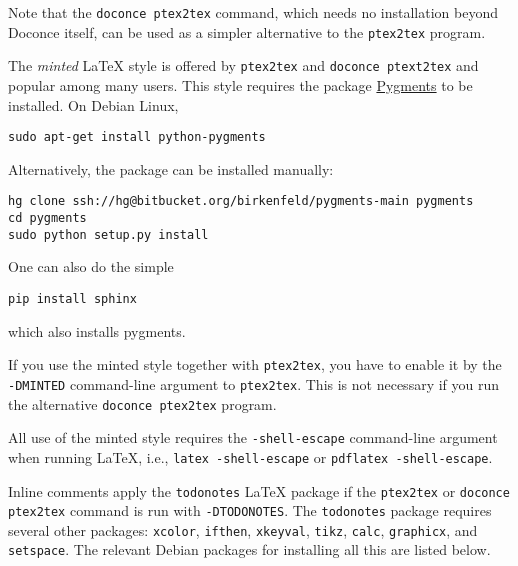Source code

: \documentclass[%
oneside,                 %
final,                   %
10pt]{article}
\begin{document}
Note that the {\fontsize{10pt}{10pt}\Verb!doconce ptex2tex!} command, which needs no installation
beyond Doconce itself, can be used as a simpler alternative to the {\fontsize{10pt}{10pt}\Verb!ptex2tex!}
program.

The \emph{minted} {\LaTeX} style is offered by {\fontsize{10pt}{10pt}\Verb!ptex2tex!} and {\fontsize{10pt}{10pt}\Verb!doconce ptext2tex!}
and popular among many
users. This style requires the package \href{{http://pygments.org}}{Pygments}
to be installed. On Debian Linux,
\vspace{4pt}
\begin{Verbatim}[numbers=none,frame=lines,fontsize=\fontsize{9pt}{9pt},labelposition=topline,framesep=2.5mm,framerule=0.7pt]
sudo apt-get install python-pygments
\end{Verbatim}
Alternatively, the package can be installed manually:
\vspace{4pt}
\begin{Verbatim}[numbers=none,frame=lines,fontsize=\fontsize{9pt}{9pt},labelposition=topline,framesep=2.5mm,framerule=0.7pt]
hg clone ssh://hg@bitbucket.org/birkenfeld/pygments-main pygments
cd pygments
sudo python setup.py install
\end{Verbatim}
One can also do the simple

\vspace{4pt}
\begin{Verbatim}[numbers=none,frame=lines,fontsize=\fontsize{9pt}{9pt},labelposition=topline,framesep=2.5mm,framerule=0.7pt]
pip install sphinx
\end{Verbatim}
which also installs pygments.

If you use the minted style together with {\fontsize{10pt}{10pt}\Verb!ptex2tex!}, you have to
enable it by the {\fontsize{10pt}{10pt}\Verb!-DMINTED!} command-line argument to {\fontsize{10pt}{10pt}\Verb!ptex2tex!}.
This is not necessary if you run the alternative {\fontsize{10pt}{10pt}\Verb!doconce ptex2tex!} program.

All use of the minted style requires the {\fontsize{10pt}{10pt}\Verb!-shell-escape!} command-line
argument when running {\LaTeX}, i.e., {\fontsize{10pt}{10pt}\Verb!latex -shell-escape!} or {\fontsize{10pt}{10pt}\Verb!pdflatex -shell-escape!}.

Inline comments apply the {\fontsize{10pt}{10pt}\Verb!todonotes!} {\LaTeX} package if the {\fontsize{10pt}{10pt}\Verb!ptex2tex!}
or {\fontsize{10pt}{10pt}\Verb!doconce ptex2tex!} command is run with {\fontsize{10pt}{10pt}\Verb!-DTODONOTES!}.  The
{\fontsize{10pt}{10pt}\Verb!todonotes!} package requires several other packages: {\fontsize{10pt}{10pt}\Verb!xcolor!},
{\fontsize{10pt}{10pt}\Verb!ifthen!}, {\fontsize{10pt}{10pt}\Verb!xkeyval!}, {\fontsize{10pt}{10pt}\Verb!tikz!}, {\fontsize{10pt}{10pt}\Verb!calc!}, {\fontsize{10pt}{10pt}\Verb!graphicx!}, and {\fontsize{10pt}{10pt}\Verb!setspace!}. The
relevant Debian packages for installing all this are listed below.
\end{document}
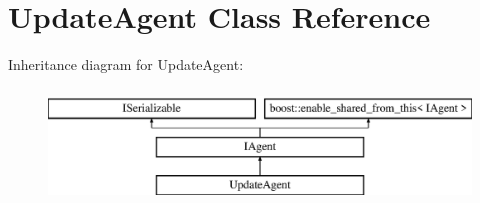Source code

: \hypertarget{class_update_agent}{}\section{Update\+Agent Class Reference}
\label{class_update_agent}
Inheritance diagram for Update\+Agent\+:\begin{figure}[H]
\begin{center}
\leavevmode
\includegraphics[height=3.000000cm]{class_update_agent}
\end{center}
\end{figure}

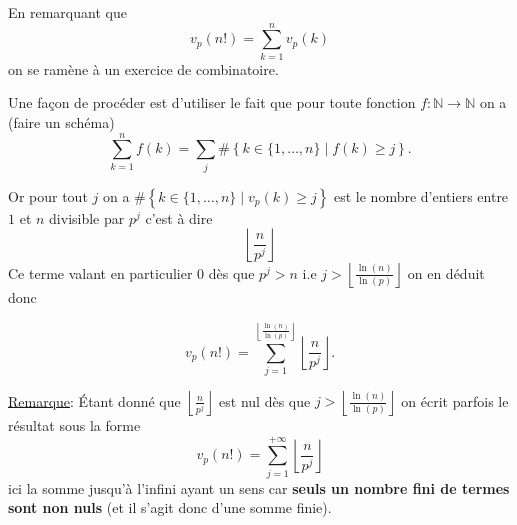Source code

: \begin{sol}
    En remarquant que
    \[v_p(n!) = \sum_{k=1}^n v_p(k)\]
    on se ramène à un exercice de combinatoire.

    Une façon de procéder est d'utiliser le fait que pour toute fonction $f : \mathbb{N} \to \mathbb{N}$ on a (faire un schéma)
    \[\sum_{k=1}^n f(k) = \sum_j \# \left\lbrace k \in \{1,\ldots,n\} \mid f(k) \geq j\right\rbrace.\]

    Or pour tout $j$  on a $\# \left\lbrace k \in \{1,\ldots,n\} \mid v_p(k) \geq j\right\rbrace$ est le nombre d'entiers entre $1$ et $n$ divisible par $p^j$ c'est à dire
    \[\left\lfloor \frac{n}{p^j} \right\rfloor\]
    Ce terme valant en particulier  $0$ dès que $p^j > n$ i.e $j > \left\lfloor \frac{\ln(n)}{\ln(p)} \right\rfloor$ on en déduit donc

    \[\boxed{v_p(n!) = \sum_{j=1}^{\left\lfloor \frac{\ln(n)}{\ln(p)} \right\rfloor} \left\lfloor \frac{n}{p^j} \right\rfloor}.\]

    \underline{Remarque}: Étant donné que $\left\lfloor \frac{n}{p^j} \right\rfloor$ est nul dès que $j > \left\lfloor \frac{\ln(n)}{\ln(p)} \right\rfloor$ on écrit parfois le résultat sous la forme
    \[{v_p(n!) = \sum_{j=1}^{+\infty}  \left\lfloor \frac{n}{p^j} \right\rfloor}\]
    ici la somme jusqu'à l'infini ayant un sens car \textbf{seuls un nombre fini de termes sont non nuls} (et il s'agit donc d'une somme finie).
\end{sol}
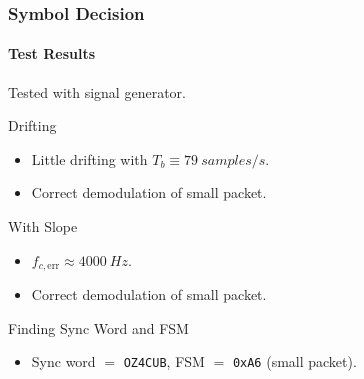 
\begin{frame} \frametitle{Symbol Decision}
    \framesubtitle{Test Results}
    Tested with signal generator.
    \begin{block}{Drifting}
        \begin{itemize}
        \item Little drifting with $T_b\equiv \SI{79}{samples\per s}$.
        \item Correct demodulation of small packet.
        \end{itemize}
    \end{block}
    \begin{block}{With Slope}
        \begin{itemize}
        \item $f_{c,\text{err}} \approx \SI{4000}{Hz}$.
        \item Correct demodulation of small packet.
        \end{itemize}
    \end{block}
    \begin{block}{Finding Sync Word and FSM}
        \begin{itemize}
        \item Sync word $=$ \texttt{OZ4CUB}, FSM $=$ \texttt{0xA6} (small packet).
        \end{itemize}
    \end{block}
\end{frame}

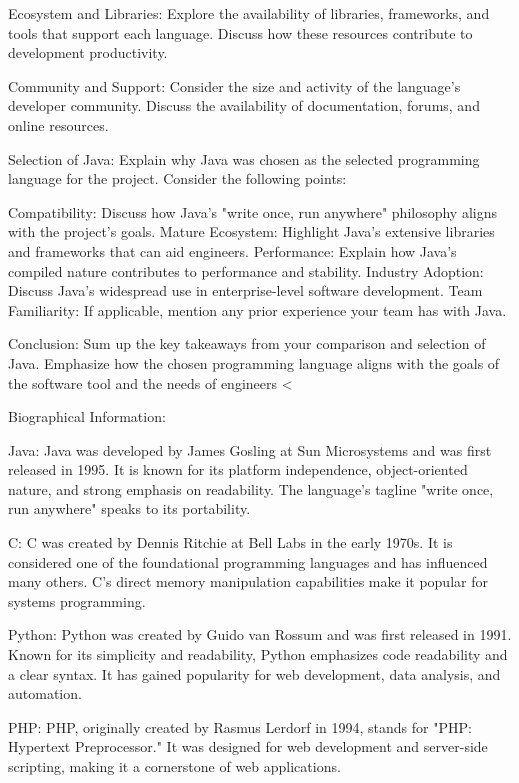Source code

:    Ecosystem and Libraries:
        Explore the availability of libraries, frameworks, and tools that support each language.
        Discuss how these resources contribute to development productivity.

    Community and Support:
        Consider the size and activity of the language's developer community.
        Discuss the availability of documentation, forums, and online resources.

Selection of Java:
Explain why Java was chosen as the selected programming language for the project. Consider the following points:

    Compatibility: Discuss how Java's "write once, run anywhere" philosophy aligns with the project's goals.
    Mature Ecosystem: Highlight Java's extensive libraries and frameworks that can aid engineers.
    Performance: Explain how Java's compiled nature contributes to performance and stability.
    Industry Adoption: Discuss Java's widespread use in enterprise-level software development.
    Team Familiarity: If applicable, mention any prior experience your team has with Java.

Conclusion:
Sum up the key takeaways from your comparison and selection of Java. Emphasize how the chosen programming language aligns with the goals of the software tool and the needs of engineers
<


Biographical Information:

    Java:
        Java was developed by James Gosling at Sun Microsystems and was first released in 1995.
        It is known for its platform independence, object-oriented nature, and strong emphasis on readability.
        The language's tagline "write once, run anywhere" speaks to its portability.

    C:
        C was created by Dennis Ritchie at Bell Labs in the early 1970s.
        It is considered one of the foundational programming languages and has influenced many others.
        C's direct memory manipulation capabilities make it popular for systems programming.

    Python:
        Python was created by Guido van Rossum and was first released in 1991.
        Known for its simplicity and readability, Python emphasizes code readability and a clear syntax.
        It has gained popularity for web development, data analysis, and automation.

    PHP:
        PHP, originally created by Rasmus Lerdorf in 1994, stands for "PHP: Hypertext Preprocessor."
        It was designed for web development and server-side scripting, making it a cornerstone of web applications.

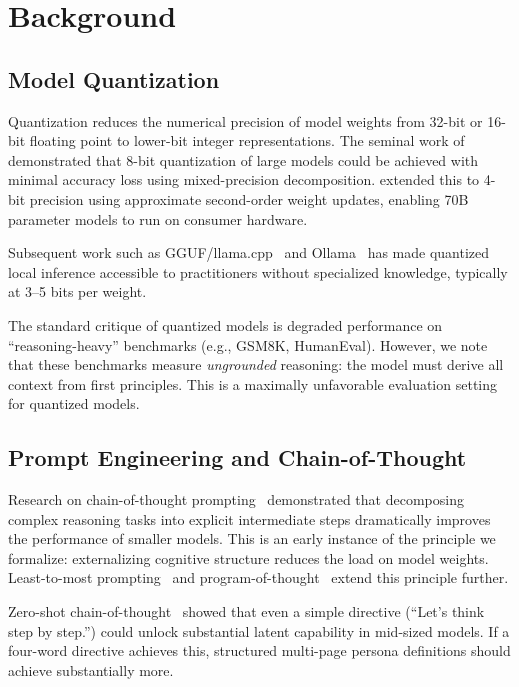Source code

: \documentclass[11pt,a4paper]{article}
\begin{document}
\section{Background}
\label{sec:background}

\subsection{Model Quantization}

Quantization reduces the numerical precision of model weights from 32-bit or
16-bit floating point to lower-bit integer representations. The seminal work
of \citet{dettmers2022llmint8} demonstrated that 8-bit quantization of large
models could be achieved with minimal accuracy loss using mixed-precision
decomposition. \citet{frantar2022gptq} extended this to 4-bit precision using
approximate second-order weight updates, enabling 70B parameter models to run
on consumer hardware.

Subsequent work such as GGUF/llama.cpp~\citep{gerganov2023llamacpp} and
Ollama~\citep{ollama2023} has made quantized local inference accessible to
practitioners without specialized knowledge, typically at 3--5 bits per weight.

The standard critique of quantized models is degraded performance on
``reasoning-heavy'' benchmarks (e.g., GSM8K, HumanEval). However, we note
that these benchmarks measure \emph{ungrounded} reasoning: the model must
derive all context from first principles. This is a maximally unfavorable
evaluation setting for quantized models.

\subsection{Prompt Engineering and Chain-of-Thought}

Research on chain-of-thought prompting~\citep{wei2022chain} demonstrated that
decomposing complex reasoning tasks into explicit intermediate steps
dramatically improves the performance of smaller models. This is an early
instance of the principle we formalize: externalizing cognitive structure
reduces the load on model weights. Least-to-most prompting~\citep{zhou2022least}
and program-of-thought~\citep{chen2022program} extend this principle further.

Zero-shot chain-of-thought~\citep{kojima2022large} showed that even a simple
directive (``Let's think step by step.'') could unlock substantial latent
capability in mid-sized models. If a four-word directive achieves this,
structured multi-page persona definitions should achieve substantially more.
\end{document}
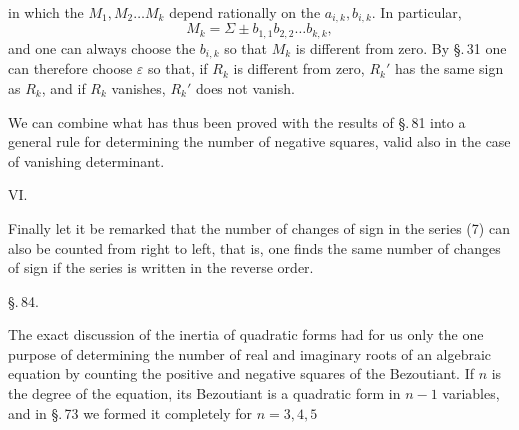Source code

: in which the $M_1, M_2 \ldots M_k$ depend rationally on the $a_{i,k}, b_{i,k}$. In particular,
\[
M_k = \Sigma \pm b_{1,1} b_{2,2} \ldots b_{k,k},
\]
and one can always choose the $b_{i,k}$ so that $M_k$ is different from zero. By \S.\,31 one can therefore choose $\varepsilon$ so that, if $R_k$ is different from zero, $R_k'$ has the same sign as $R_k$, and if $R_k$ vanishes, $R_k'$ does not vanish.

We can combine what has thus been proved with the results of \S.\,81 into a general rule for determining the number of negative squares, valid also in the case of vanishing determinant.

VI. 

Finally let it be remarked that the number of changes of sign in the series (7) can also be counted from right to left, that is, one finds the same number of changes of sign if the series is written in the reverse order.

\begin{center}
\S.\,84.

\end{center}

The exact discussion of the inertia of quadratic forms had for us only the one purpose of determining the number of real and imaginary roots of an algebraic equation by counting the positive and negative squares of the Bezoutiant. If $n$ is the degree of the equation, its Bezoutiant is a quadratic form in $n - 1$ variables, and in \S.\,73 we formed it completely for $n = 3, 4, 5$
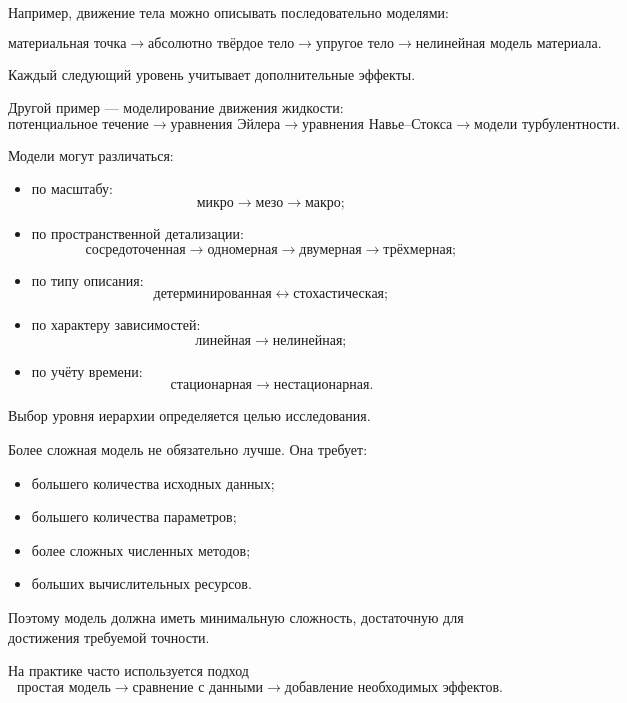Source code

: Например, движение тела можно описывать последовательно моделями:

\[
\boxed{\text{материальная точка}}
\rightarrow
\boxed{\text{абсолютно твёрдое тело}}
\rightarrow
\boxed{\text{упругое тело}}
\rightarrow
\boxed{\text{нелинейная модель материала}}.
\]

Каждый следующий уровень учитывает дополнительные эффекты.

Другой пример --- моделирование движения жидкости:
\[
\text{потенциальное течение}
\rightarrow
\text{уравнения Эйлера}
\rightarrow
\text{уравнения Навье--Стокса}
\rightarrow
\text{модели турбулентности}.
\]

Модели могут различаться:

\begin{itemize}
	\item по масштабу:
	\[
	\text{микро} \rightarrow \text{мезо} \rightarrow \text{макро};
	\]
	
	\item по пространственной детализации:
	\[
	\text{сосредоточенная}
	\rightarrow
	\text{одномерная}
	\rightarrow
	\text{двумерная}
	\rightarrow
	\text{трёхмерная};
	\]
	
	\item по типу описания:
	\[
	\text{детерминированная}
	\leftrightarrow
	\text{стохастическая};
	\]
	
	\item по характеру зависимостей:
	\[
	\text{линейная}
	\rightarrow
	\text{нелинейная};
	\]
	
	\item по учёту времени:
	\[
	\text{стационарная}
	\rightarrow
	\text{нестационарная}.
	\]
\end{itemize}

Выбор уровня иерархии определяется целью исследования.

Более сложная модель не обязательно лучше. Она требует:
\begin{itemize}
	\item большего количества исходных данных;
	\item большего количества параметров;
	\item более сложных численных методов;
	\item больших вычислительных ресурсов.
\end{itemize}

Поэтому модель должна иметь минимальную сложность, достаточную
для достижения требуемой точности.

На практике часто используется подход
\[
\text{простая модель}
\rightarrow
\text{сравнение с данными}
\rightarrow
\text{добавление необходимых эффектов}.
\]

---

> Task prompt
Find how many lines of the material carry the string "sudo". Only the number should be in the answer.

> Output for this task
2